The famed Canadian crooner had left her most-cherished instrument largely unchecked while in retirement, aside from belting out a song here and there while doing household chores.
But last summer, she decided to dust off her guitar to see whether her trademark lush alto voice could still carry a tune.
Murray says she performed a few of her old songs "just for the fun of it," and was pleased to learn her famous pipes are still humming.
The winner of 24 Junos and four Grammys swore off recording new music more than a decade ago, but she recently compiled several of her classic tracks for a new holiday album.
"The Ultimate Christmas Collection" brings together 22 songs pulled from Murray's various Christmas albums, including "Joy to the World, "Blue Christmas" and "Baby, It’s Cold Outside," with Michael Buble.

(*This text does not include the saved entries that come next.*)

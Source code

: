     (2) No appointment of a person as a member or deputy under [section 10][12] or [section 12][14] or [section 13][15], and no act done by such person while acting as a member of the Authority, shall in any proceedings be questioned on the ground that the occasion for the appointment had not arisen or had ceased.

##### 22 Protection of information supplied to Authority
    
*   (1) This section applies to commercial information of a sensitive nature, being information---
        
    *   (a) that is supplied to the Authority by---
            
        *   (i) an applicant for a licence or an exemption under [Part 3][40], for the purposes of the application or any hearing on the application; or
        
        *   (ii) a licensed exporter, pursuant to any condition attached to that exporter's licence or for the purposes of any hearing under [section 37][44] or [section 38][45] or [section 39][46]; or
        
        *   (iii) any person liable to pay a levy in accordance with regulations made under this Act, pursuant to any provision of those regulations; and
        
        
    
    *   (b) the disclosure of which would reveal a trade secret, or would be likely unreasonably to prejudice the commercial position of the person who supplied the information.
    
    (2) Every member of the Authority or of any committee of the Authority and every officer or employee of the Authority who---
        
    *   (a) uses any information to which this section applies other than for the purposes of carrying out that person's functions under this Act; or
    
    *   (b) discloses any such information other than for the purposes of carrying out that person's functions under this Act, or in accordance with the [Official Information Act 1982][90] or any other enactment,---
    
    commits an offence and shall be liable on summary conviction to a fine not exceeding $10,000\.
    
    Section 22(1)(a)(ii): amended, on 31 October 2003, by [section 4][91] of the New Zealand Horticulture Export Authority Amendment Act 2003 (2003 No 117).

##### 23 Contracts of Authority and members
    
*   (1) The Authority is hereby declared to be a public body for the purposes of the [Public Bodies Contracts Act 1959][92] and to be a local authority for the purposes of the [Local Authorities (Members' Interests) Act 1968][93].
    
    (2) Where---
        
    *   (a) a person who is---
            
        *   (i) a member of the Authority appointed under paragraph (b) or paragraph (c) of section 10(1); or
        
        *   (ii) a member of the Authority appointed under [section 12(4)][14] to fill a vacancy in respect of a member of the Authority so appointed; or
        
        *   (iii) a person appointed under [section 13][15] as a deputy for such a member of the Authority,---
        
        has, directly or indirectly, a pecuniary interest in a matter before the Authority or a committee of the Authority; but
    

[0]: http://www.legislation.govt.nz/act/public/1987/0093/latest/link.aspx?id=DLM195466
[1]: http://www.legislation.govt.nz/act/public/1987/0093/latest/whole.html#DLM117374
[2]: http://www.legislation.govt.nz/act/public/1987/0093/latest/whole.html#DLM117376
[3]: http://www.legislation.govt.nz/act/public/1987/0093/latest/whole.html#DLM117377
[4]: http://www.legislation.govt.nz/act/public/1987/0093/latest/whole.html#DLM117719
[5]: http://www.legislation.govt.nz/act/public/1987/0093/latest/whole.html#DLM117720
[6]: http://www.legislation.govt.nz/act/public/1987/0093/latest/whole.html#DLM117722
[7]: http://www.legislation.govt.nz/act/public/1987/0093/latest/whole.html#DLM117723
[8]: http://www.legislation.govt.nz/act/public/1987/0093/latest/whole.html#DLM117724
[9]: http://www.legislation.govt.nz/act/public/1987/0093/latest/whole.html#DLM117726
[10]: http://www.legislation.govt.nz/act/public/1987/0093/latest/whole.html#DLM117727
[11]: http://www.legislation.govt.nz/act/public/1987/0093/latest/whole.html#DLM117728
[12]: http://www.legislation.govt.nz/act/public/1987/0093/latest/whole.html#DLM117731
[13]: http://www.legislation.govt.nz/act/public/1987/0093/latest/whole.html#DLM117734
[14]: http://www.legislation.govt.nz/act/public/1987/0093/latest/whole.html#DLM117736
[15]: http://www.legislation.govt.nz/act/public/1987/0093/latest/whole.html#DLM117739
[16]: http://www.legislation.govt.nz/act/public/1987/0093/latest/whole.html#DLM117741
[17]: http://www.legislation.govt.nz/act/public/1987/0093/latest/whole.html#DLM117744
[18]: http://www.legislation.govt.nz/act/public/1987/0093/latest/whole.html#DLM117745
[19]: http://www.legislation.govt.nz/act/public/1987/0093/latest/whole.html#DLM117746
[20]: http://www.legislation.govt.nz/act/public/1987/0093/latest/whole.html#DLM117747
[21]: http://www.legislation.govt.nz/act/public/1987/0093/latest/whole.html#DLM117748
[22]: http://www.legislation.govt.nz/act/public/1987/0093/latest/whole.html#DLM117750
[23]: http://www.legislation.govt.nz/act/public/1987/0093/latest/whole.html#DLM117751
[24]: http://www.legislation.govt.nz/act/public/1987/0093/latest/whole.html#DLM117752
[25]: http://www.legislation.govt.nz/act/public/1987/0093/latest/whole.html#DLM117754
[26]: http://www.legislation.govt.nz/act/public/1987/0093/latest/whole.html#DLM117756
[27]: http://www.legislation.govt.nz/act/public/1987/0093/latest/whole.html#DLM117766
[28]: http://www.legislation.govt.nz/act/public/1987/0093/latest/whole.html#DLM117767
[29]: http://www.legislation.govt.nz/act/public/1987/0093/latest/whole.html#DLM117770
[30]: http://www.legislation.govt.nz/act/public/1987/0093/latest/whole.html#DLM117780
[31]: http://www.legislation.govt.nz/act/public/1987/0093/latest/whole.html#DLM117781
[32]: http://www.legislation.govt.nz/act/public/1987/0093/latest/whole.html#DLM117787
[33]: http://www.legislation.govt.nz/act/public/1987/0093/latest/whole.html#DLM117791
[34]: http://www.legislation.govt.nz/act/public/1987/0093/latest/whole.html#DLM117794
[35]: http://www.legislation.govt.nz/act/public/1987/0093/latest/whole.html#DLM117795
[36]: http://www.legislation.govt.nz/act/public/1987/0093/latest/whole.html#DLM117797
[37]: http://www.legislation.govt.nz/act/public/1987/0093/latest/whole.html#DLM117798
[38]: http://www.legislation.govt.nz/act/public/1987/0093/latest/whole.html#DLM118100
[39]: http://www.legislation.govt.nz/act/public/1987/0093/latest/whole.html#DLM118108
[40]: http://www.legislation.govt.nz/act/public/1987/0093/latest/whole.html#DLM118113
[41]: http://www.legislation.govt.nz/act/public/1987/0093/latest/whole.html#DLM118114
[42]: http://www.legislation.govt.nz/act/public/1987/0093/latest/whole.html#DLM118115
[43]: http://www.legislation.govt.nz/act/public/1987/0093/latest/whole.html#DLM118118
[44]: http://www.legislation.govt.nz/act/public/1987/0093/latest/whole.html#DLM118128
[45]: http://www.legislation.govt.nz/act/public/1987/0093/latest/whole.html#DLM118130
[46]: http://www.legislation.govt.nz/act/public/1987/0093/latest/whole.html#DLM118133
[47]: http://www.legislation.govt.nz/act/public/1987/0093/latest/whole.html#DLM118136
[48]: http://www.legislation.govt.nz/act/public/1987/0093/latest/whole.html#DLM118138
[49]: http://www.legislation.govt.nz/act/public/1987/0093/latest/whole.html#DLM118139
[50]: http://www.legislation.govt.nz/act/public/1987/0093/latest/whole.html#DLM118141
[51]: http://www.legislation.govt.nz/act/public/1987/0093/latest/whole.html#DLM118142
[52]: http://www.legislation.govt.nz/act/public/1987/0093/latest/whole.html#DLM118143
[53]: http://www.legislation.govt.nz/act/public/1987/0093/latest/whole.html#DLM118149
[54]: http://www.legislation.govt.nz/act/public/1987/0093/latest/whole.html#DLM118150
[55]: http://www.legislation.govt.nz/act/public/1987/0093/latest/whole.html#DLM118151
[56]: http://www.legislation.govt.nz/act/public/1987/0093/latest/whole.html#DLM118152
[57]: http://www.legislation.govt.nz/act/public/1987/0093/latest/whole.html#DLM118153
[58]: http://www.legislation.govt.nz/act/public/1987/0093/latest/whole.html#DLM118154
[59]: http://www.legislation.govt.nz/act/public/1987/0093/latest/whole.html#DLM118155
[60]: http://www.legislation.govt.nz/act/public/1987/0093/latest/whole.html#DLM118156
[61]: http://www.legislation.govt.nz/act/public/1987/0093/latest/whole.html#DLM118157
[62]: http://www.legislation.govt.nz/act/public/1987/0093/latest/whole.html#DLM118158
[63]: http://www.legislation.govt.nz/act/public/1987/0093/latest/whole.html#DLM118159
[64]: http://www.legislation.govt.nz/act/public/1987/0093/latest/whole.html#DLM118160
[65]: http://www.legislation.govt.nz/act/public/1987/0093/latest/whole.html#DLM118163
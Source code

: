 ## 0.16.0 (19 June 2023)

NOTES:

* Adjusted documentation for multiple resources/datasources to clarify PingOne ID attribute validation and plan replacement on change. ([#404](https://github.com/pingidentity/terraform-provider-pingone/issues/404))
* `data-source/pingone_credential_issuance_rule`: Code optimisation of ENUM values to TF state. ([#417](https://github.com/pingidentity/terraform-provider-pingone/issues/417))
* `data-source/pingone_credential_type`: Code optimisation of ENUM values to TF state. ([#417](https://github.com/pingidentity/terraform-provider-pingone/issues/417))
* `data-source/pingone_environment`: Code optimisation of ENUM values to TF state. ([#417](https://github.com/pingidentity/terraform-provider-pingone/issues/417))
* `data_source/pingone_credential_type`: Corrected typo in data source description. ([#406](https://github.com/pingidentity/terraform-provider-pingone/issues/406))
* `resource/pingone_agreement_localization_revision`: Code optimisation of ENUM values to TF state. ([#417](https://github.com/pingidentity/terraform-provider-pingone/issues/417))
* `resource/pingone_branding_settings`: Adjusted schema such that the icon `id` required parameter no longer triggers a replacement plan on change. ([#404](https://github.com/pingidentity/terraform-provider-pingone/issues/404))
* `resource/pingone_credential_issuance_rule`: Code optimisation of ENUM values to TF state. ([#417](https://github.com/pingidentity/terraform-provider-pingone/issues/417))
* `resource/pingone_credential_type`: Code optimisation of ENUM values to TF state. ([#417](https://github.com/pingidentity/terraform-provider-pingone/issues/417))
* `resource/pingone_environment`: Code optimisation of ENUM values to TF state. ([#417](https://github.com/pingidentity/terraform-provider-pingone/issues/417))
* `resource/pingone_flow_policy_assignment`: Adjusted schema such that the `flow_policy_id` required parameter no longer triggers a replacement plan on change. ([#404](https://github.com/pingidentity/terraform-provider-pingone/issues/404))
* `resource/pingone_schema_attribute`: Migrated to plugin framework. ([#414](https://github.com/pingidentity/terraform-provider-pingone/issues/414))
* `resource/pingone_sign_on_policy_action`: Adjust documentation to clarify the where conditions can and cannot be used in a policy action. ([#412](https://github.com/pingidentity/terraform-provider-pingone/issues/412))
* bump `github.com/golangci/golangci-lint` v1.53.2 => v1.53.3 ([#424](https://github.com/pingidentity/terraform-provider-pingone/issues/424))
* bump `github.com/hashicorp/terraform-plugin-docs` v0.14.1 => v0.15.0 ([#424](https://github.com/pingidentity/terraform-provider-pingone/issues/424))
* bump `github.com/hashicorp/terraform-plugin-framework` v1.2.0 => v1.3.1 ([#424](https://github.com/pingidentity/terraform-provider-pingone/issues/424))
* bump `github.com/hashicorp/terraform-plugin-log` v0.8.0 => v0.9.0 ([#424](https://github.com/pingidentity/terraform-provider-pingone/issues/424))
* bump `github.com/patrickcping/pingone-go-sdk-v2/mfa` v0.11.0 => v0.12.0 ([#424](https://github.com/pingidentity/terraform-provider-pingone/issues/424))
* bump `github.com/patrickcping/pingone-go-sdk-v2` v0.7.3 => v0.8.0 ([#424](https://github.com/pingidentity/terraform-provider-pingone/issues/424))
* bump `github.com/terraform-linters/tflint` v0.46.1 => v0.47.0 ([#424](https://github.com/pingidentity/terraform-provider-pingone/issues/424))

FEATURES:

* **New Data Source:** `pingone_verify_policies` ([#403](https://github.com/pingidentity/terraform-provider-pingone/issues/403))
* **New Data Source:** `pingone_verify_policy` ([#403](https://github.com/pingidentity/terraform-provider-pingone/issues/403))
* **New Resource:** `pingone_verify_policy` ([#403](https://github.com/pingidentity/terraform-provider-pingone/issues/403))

A Quebec municipality that had planned to cull about 15 white-tailed deer in the coming days relented late Monday amid pressure on officials to relocate the animals.
Longueuil Mayor Sylvie Parent said in a statement the threat of people intervening or attempting to thwart the cull has forced the city to consider other options.
Parent noted the plan to capture and slaughter the deer, approved by Quebec's Forests, Wildlife and Parks Department, was supported by a "broad consensus within the scientific community."
But given the circumstances, she's asking the city's top civil servant to come up with a plan to move the deer from Michel-Chartrand Park to a sanctuary authorized by provincial officials.
Parent's announcement came hours after an animal rescue group and a lawyer who champions animal rights urged the Montreal-area city to reconsider its plan to kill half the white-tailed deer in the park and donate the meat to a food bank.
The organization, Sauvetage Animal Rescue, along with well-known Montreal lawyer Anne-France Goldwater, had urged Parent to consider its own plan to relocate the animals to a sanctuary, free of charge.
Ultimately, the city relented but Parent said the deer situation would need to be resolved quickly.